Saved entries:

+++

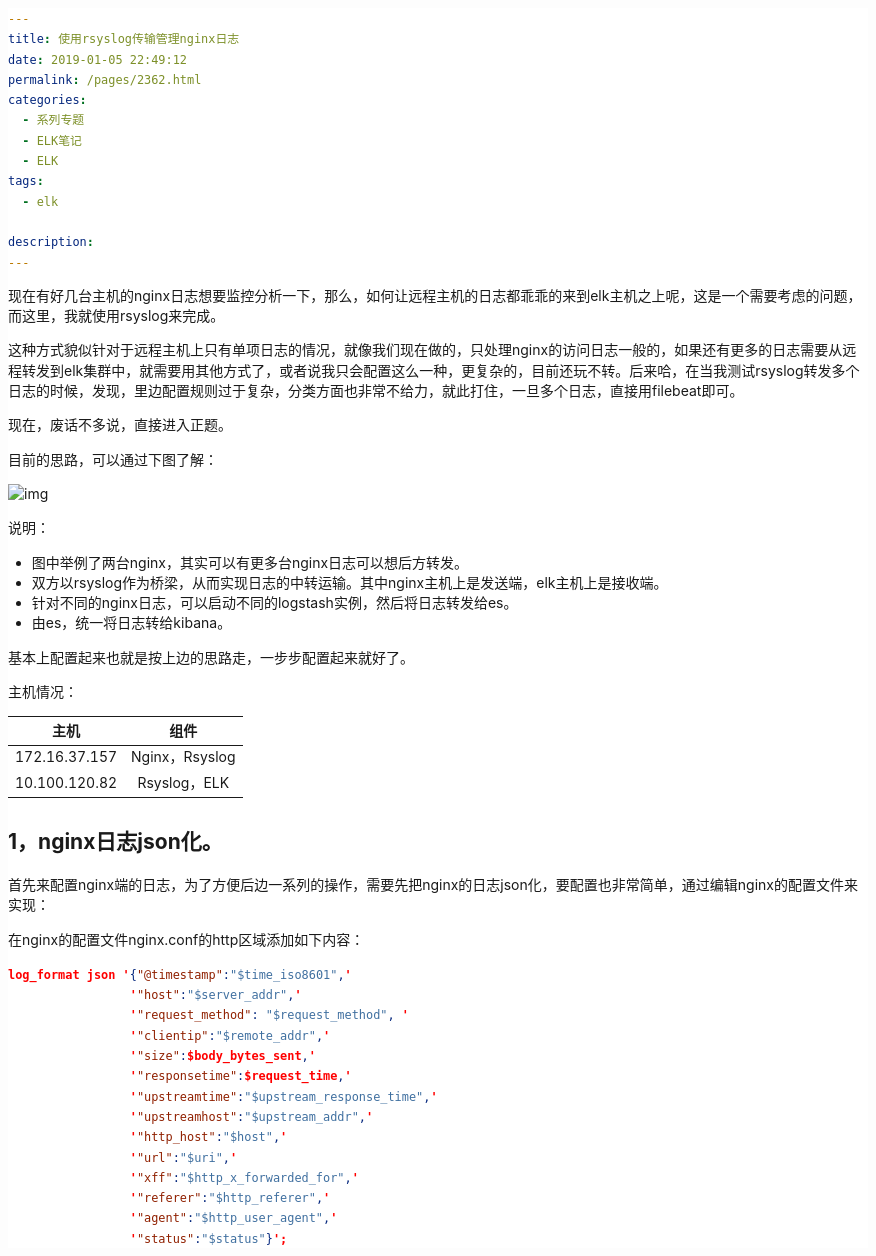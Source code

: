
 ```yaml
---
title: 使用rsyslog传输管理nginx日志
date: 2019-01-05 22:49:12
permalink: /pages/2362.html
categories: 
  - 系列专题
  - ELK笔记
  - ELK
tags: 
  - elk

description: 
---
```


现在有好几台主机的nginx日志想要监控分析一下，那么，如何让远程主机的日志都乖乖的来到elk主机之上呢，这是一个需要考虑的问题，而这里，我就使用rsyslog来完成。

这种方式貌似针对于远程主机上只有单项日志的情况，就像我们现在做的，只处理nginx的访问日志一般的，如果还有更多的日志需要从远程转发到elk集群中，就需要用其他方式了，或者说我只会配置这么一种，更复杂的，目前还玩不转。后来哈，在当我测试rsyslog转发多个日志的时候，发现，里边配置规则过于复杂，分类方面也非常不给力，就此打住，一旦多个日志，直接用filebeat即可。

现在，废话不多说，直接进入正题。

目前的思路，可以通过下图了解：

![img](https://ae01.alicdn.com/kf/HTB1gQXGaQL0gK0jSZFt760QCXXaF.png)

说明：

- 图中举例了两台nginx，其实可以有更多台nginx日志可以想后方转发。
- 双方以rsyslog作为桥梁，从而实现日志的中转运输。其中nginx主机上是发送端，elk主机上是接收端。
- 针对不同的nginx日志，可以启动不同的logstash实例，然后将日志转发给es。
- 由es，统一将日志转给kibana。

基本上配置起来也就是按上边的思路走，一步步配置起来就好了。

主机情况：

|     主机      |      组件      |
| :-----------: | :------------: |
| 172.16.37.157 | Nginx，Rsyslog |
| 10.100.120.82 |  Rsyslog，ELK  |

## 1，nginx日志json化。

首先来配置nginx端的日志，为了方便后边一系列的操作，需要先把nginx的日志json化，要配置也非常简单，通过编辑nginx的配置文件来实现：

在nginx的配置文件nginx.conf的http区域添加如下内容：

```json
log_format json '{"@timestamp":"$time_iso8601",'
                 '"host":"$server_addr",'
                 '"request_method": "$request_method", '
                 '"clientip":"$remote_addr",'
                 '"size":$body_bytes_sent,'
                 '"responsetime":$request_time,'
                 '"upstreamtime":"$upstream_response_time",'
                 '"upstreamhost":"$upstream_addr",'
                 '"http_host":"$host",'
                 '"url":"$uri",'
                 '"xff":"$http_x_forwarded_for",'
                 '"referer":"$http_referer",'
                 '"agent":"$http_user_agent",'
                 '"status":"$status"}';
```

+++

» Try it: Respond with the exact lines running from the one that contains "首先来配置nginx端的日志" through the last line of the data above, and no other lines.

» Answer to this task:
首先来配置nginx端的日志，为了方便后边一系列的操作，需要先把nginx的日志json化，要配置也非常简单，通过编辑nginx的配置文件来实现：

在nginx的配置文件nginx.conf的http区域添加如下内容：

```json
log_format json '{"@timestamp":"$time_iso8601",'
                 '"host":"$server_addr",'
                 '"request_method": "$request_method", '
                 '"clientip":"$remote_addr",'
                 '"size":$body_bytes_sent,'
                 '"responsetime":$request_time,'
                 '"upstreamtime":"$upstream_response_time",'
                 '"upstreamhost":"$upstream_addr",'
                 '"http_host":"$host",'
                 '"url":"$uri",'
                 '"xff":"$http_x_forwarded_for",'
                 '"referer":"$http_referer",'
                 '"agent":"$http_user_agent",'
                 '"status":"$status"}';
```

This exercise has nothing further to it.